Car loans officially started in 1919. A car loan is also called an automobile loan. A car loan is an amount a customer borrows to purchase a car. Loan indicates money which lends or borrowed by an individual, a business, or other activities. The one who lends the money is known as a lender, while the one who borrows money is known as a borrower. When loan money is taken out a borrower has to pay the whole amount along with the interest at a certain date.
The car loan procedure is as same as other loans procedure. Many times, a car borrower considers a car loan and applies for it, in another hand customer may use a personal loan too for the same purpose. Car loan has a time limit of 24 or 60 months and some are for a long time too. All this type of loan comes under financing.
You can apply for your car loan at your local banks. The one who lends money also checks the borrower’s credit. Credit is a detailed history of borrower credit, and if the history credit has a bad evaluation it may be considered ineligible for a car loan.
Payment processing consists of two parts –
- The Principal
- The Interest
Car loan depends on three criteria –
- Borrower credit rating
- Car is new or not
- Cost price of the car
As of now, purchasing a car with a lending loan is increasing day by day.

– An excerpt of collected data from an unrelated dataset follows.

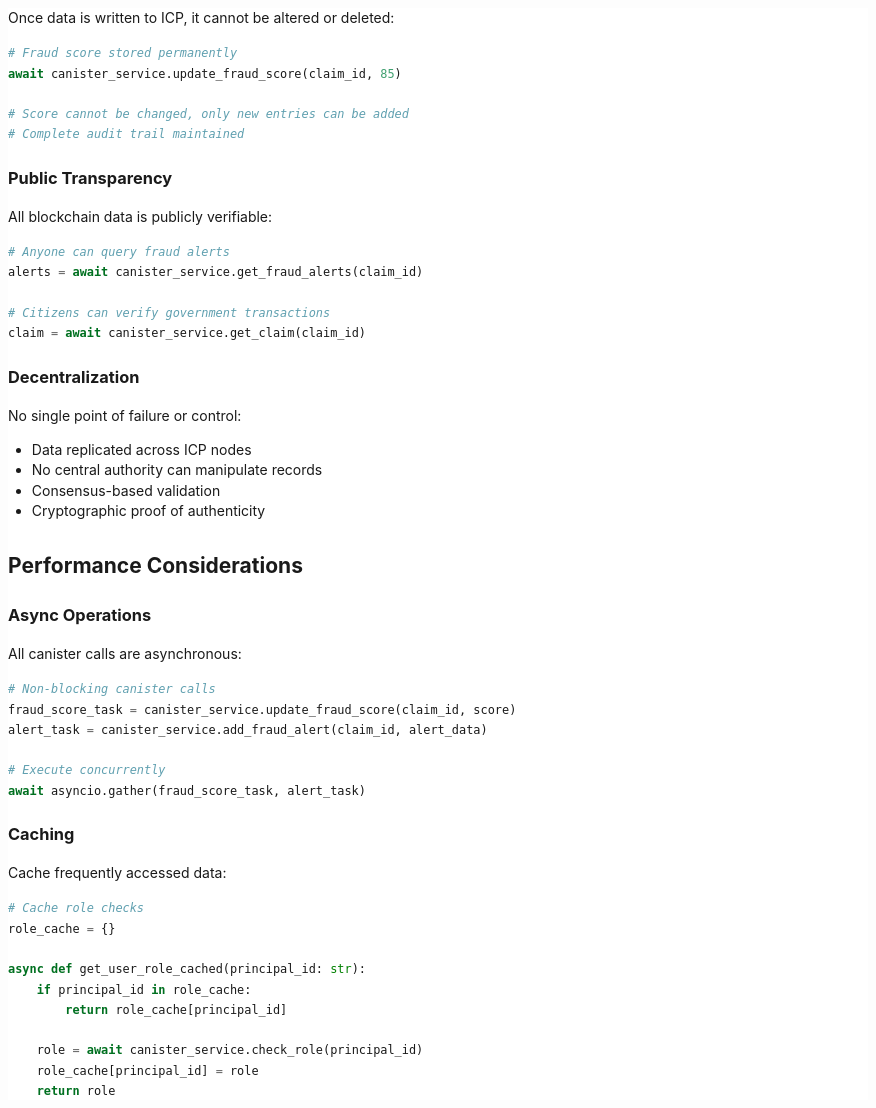 Once data is written to ICP, it cannot be altered or deleted:

```python
# Fraud score stored permanently
await canister_service.update_fraud_score(claim_id, 85)

# Score cannot be changed, only new entries can be added
# Complete audit trail maintained
```

### Public Transparency

All blockchain data is publicly verifiable:

```python
# Anyone can query fraud alerts
alerts = await canister_service.get_fraud_alerts(claim_id)

# Citizens can verify government transactions
claim = await canister_service.get_claim(claim_id)
```

### Decentralization

No single point of failure or control:

- Data replicated across ICP nodes
- No central authority can manipulate records
- Consensus-based validation
- Cryptographic proof of authenticity

## Performance Considerations

### Async Operations

All canister calls are asynchronous:

```python
# Non-blocking canister calls
fraud_score_task = canister_service.update_fraud_score(claim_id, score)
alert_task = canister_service.add_fraud_alert(claim_id, alert_data)

# Execute concurrently
await asyncio.gather(fraud_score_task, alert_task)
```

### Caching

Cache frequently accessed data:

```python
# Cache role checks
role_cache = {}

async def get_user_role_cached(principal_id: str):
    if principal_id in role_cache:
        return role_cache[principal_id]
    
    role = await canister_service.check_role(principal_id)
    role_cache[principal_id] = role
    return role
```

Now it allows many advantages to search it online, as consumers allow comparing interest rates as well as rates from a wide range.
Types of documents needed for a car loan:
- Any I’d proof
- Passport-size photos
- Residential proof
- Driving license
- Last three months’ salary slips and many more.

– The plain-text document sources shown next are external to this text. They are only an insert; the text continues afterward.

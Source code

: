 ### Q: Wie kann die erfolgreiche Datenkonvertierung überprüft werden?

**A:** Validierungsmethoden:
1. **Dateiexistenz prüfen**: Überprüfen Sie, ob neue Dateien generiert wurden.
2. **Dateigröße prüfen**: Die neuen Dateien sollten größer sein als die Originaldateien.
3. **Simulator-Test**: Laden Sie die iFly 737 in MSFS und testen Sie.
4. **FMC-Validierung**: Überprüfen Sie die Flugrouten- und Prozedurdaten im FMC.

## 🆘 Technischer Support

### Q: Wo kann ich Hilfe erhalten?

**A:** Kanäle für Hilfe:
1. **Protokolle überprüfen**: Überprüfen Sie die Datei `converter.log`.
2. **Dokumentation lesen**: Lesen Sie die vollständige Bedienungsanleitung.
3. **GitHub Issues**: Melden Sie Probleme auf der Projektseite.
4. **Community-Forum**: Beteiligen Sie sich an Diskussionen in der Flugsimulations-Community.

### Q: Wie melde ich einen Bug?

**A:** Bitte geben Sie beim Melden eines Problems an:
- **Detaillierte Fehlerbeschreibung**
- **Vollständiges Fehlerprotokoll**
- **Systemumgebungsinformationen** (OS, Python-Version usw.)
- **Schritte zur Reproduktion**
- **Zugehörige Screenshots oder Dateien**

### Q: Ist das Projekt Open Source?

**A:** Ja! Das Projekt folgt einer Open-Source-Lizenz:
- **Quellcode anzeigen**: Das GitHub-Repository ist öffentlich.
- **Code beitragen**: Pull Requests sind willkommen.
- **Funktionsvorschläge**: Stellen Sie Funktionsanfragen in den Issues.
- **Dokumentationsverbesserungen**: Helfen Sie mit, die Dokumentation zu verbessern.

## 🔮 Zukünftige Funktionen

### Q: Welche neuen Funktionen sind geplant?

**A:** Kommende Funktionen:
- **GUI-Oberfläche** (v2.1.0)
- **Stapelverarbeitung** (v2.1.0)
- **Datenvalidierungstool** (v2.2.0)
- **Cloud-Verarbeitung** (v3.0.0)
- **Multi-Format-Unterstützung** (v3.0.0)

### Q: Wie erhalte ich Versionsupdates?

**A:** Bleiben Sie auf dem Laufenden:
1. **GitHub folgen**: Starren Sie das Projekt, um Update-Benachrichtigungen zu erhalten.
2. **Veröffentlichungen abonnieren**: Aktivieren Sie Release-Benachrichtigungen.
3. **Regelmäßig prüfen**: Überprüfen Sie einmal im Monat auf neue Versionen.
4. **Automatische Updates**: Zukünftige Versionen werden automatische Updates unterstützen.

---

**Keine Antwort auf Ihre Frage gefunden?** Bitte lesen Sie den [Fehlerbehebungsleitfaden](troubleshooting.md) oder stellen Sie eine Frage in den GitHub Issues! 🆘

Different banks provide different interest:
State Bank of India provides 7.70%p. a low interest. ICICI provides 7.00 % p.a low interest. HDFC Bank provides 7.50%p. a low rate. Central Bank of India provides Repo rates+ 4.80% low rates.

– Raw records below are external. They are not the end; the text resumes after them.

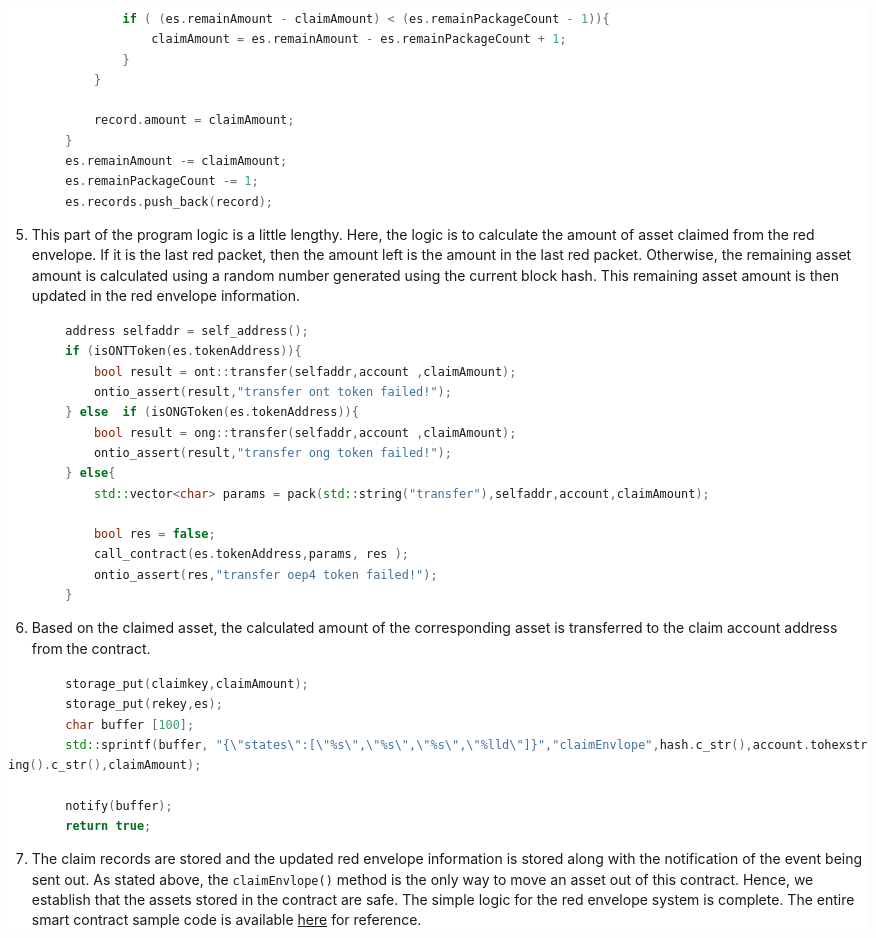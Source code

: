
 ```cpp
                if ( (es.remainAmount - claimAmount) < (es.remainPackageCount - 1)){
                    claimAmount = es.remainAmount - es.remainPackageCount + 1;
                }
            }

            record.amount = claimAmount;
        }
        es.remainAmount -= claimAmount;
        es.remainPackageCount -= 1;
        es.records.push_back(record);
```

5. This part of the program logic is a little lengthy. Here, the logic is to calculate the amount of asset claimed from the red envelope. If it is the last red packet, then the amount left is the amount in the last red packet. Otherwise, the remaining asset amount is calculated using a random number generated using the current block hash. This remaining asset amount is then updated in the red envelope information.



```cpp
        address selfaddr = self_address();
        if (isONTToken(es.tokenAddress)){
            bool result = ont::transfer(selfaddr,account ,claimAmount);
            ontio_assert(result,"transfer ont token failed!");
        } else  if (isONGToken(es.tokenAddress)){
            bool result = ong::transfer(selfaddr,account ,claimAmount);
            ontio_assert(result,"transfer ong token failed!");
        } else{
            std::vector<char> params = pack(std::string("transfer"),selfaddr,account,claimAmount);

            bool res = false; 
            call_contract(es.tokenAddress,params, res );
            ontio_assert(res,"transfer oep4 token failed!");
        }
```

6. Based on the claimed asset, the calculated amount of the corresponding asset is transferred to the claim account address from the contract.



```cpp
        storage_put(claimkey,claimAmount);
        storage_put(rekey,es);
        char buffer [100];        
        std::sprintf(buffer, "{\"states\":[\"%s\",\"%s\",\"%s\",\"%lld\"]}","claimEnvlope",hash.c_str(),account.tohexstring().c_str(),claimAmount);

        notify(buffer);
        return true;
```

7. The claim records are stored and the updated red envelope information is stored along with the notification of the event being sent out.
As stated above, the `claimEnvlope()` method is the only way to move an asset out of this contract. Hence, we establish that the assets stored in the contract are safe.
The simple logic for the red envelope system is complete. The entire smart contract sample code is available [here](https://github.com/JasonZhouPW/pubdocs/blob/master/redEnvlope.cpp) for reference.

Car loans are defined as the amount of money a borrower has to pay from his pocket. Hence, there will be more financing loan schemes in the market, with valuable conditions.
It’s a good option for consumers to use the down payment option for payment as they have to borrow less and pay less interest to the bank and it leads to less car total cost.
The age limit of a vehicle makes importance in the matter of deciding car interest rates. It also decides the accepting or rejecting a loan application.